• **Description of the task**: Give again, word for word, each line below starting at the one that contains "van de bovengrond." and ending at the one that contains "Volgens het gemeentelijke".

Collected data
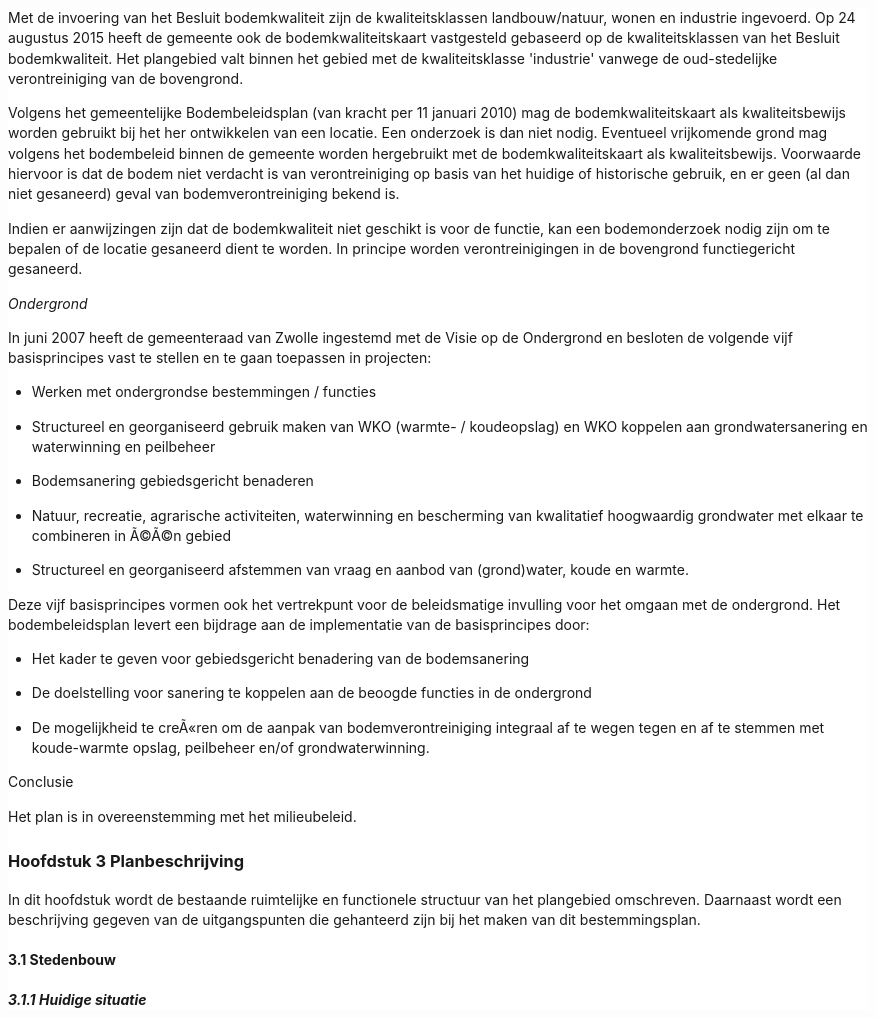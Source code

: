 Met de invoering van het Besluit bodemkwaliteit zijn de kwaliteitsklassen landbouw/natuur, wonen en industrie ingevoerd. Op 24 augustus 2015 heeft de gemeente ook de bodemkwaliteitskaart vastgesteld gebaseerd op de kwaliteitsklassen van het Besluit bodemkwaliteit. Het plangebied valt binnen het gebied met de kwaliteitsklasse 'industrie' vanwege de oud\-stedelijke verontreiniging van de bovengrond.

Volgens het gemeentelijke Bodembeleidsplan (van kracht per 11 januari 2010\) mag de bodemkwaliteitskaart als kwaliteitsbewijs worden gebruikt bij het her ontwikkelen van een locatie. Een onderzoek is dan niet nodig. Eventueel vrijkomende grond mag volgens het bodembeleid binnen de gemeente worden hergebruikt met de bodemkwaliteitskaart als kwaliteitsbewijs. Voorwaarde hiervoor is dat de bodem niet verdacht is van verontreiniging op basis van het huidige of historische gebruik, en er geen (al dan niet gesaneerd) geval van bodemverontreiniging bekend is.

Indien er aanwijzingen zijn dat de bodemkwaliteit niet geschikt is voor de functie, kan een bodemonderzoek nodig zijn om te bepalen of de locatie gesaneerd dient te worden. In principe worden verontreinigingen in de bovengrond functiegericht gesaneerd.

*Ondergrond*

In juni 2007 heeft de gemeenteraad van Zwolle ingestemd met de Visie op de Ondergrond en besloten de volgende vijf basisprincipes vast te stellen en te gaan toepassen in projecten:

* Werken met ondergrondse bestemmingen / functies

* Structureel en georganiseerd gebruik maken van WKO (warmte\- / koudeopslag) en WKO koppelen aan grondwatersanering en waterwinning en peilbeheer

* Bodemsanering gebiedsgericht benaderen

* Natuur, recreatie, agrarische activiteiten, waterwinning en bescherming van kwalitatief hoogwaardig grondwater met elkaar te combineren in Ã©Ã©n gebied

* Structureel en georganiseerd afstemmen van vraag en aanbod van (grond)water, koude en warmte.

Deze vijf basisprincipes vormen ook het vertrekpunt voor de beleidsmatige invulling voor het omgaan met de ondergrond. Het bodembeleidsplan levert een bijdrage aan de implementatie van de basisprincipes door:

* Het kader te geven voor gebiedsgericht benadering van de bodemsanering

* De doelstelling voor sanering te koppelen aan de beoogde functies in de ondergrond

* De mogelijkheid te creÃ«ren om de aanpak van bodemverontreiniging integraal af te wegen tegen en af te stemmen met koude\-warmte opslag, peilbeheer en/of grondwaterwinning.

Conclusie

Het plan is in overeenstemming met het milieubeleid.

### Hoofdstuk 3 Planbeschrijving

In dit hoofdstuk wordt de bestaande ruimtelijke en functionele structuur van het plangebied omschreven. Daarnaast wordt een beschrijving gegeven van de uitgangspunten die gehanteerd zijn bij het maken van dit bestemmingsplan.

#### 3\.1 Stedenbouw

##### 3\.1\.1 Huidige situatie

• **Answer area**:
: Met de invoering van het Besluit bodemkwaliteit zijn de kwaliteitsklassen landbouw/natuur, wonen en industrie ingevoerd. Op 24 augustus 2015 heeft de gemeente ook de bodemkwaliteitskaart vastgesteld gebaseerd op de kwaliteitsklassen van het Besluit bodemkwaliteit. Het plangebied valt binnen het gebied met de kwaliteitsklasse 'industrie' vanwege de oud\-stedelijke verontreiniging van de bovengrond.

Volgens het gemeentelijke Bodembeleidsplan (van kracht per 11 januari 2010\) mag de bodemkwaliteitskaart als kwaliteitsbewijs worden gebruikt bij het her ontwikkelen van een locatie. Een onderzoek is dan niet nodig. Eventueel vrijkomende grond mag volgens het bodembeleid binnen de gemeente worden hergebruikt met de bodemkwaliteitskaart als kwaliteitsbewijs. Voorwaarde hiervoor is dat de bodem niet verdacht is van verontreiniging op basis van het huidige of historische gebruik, en er geen (al dan niet gesaneerd) geval van bodemverontreiniging bekend is.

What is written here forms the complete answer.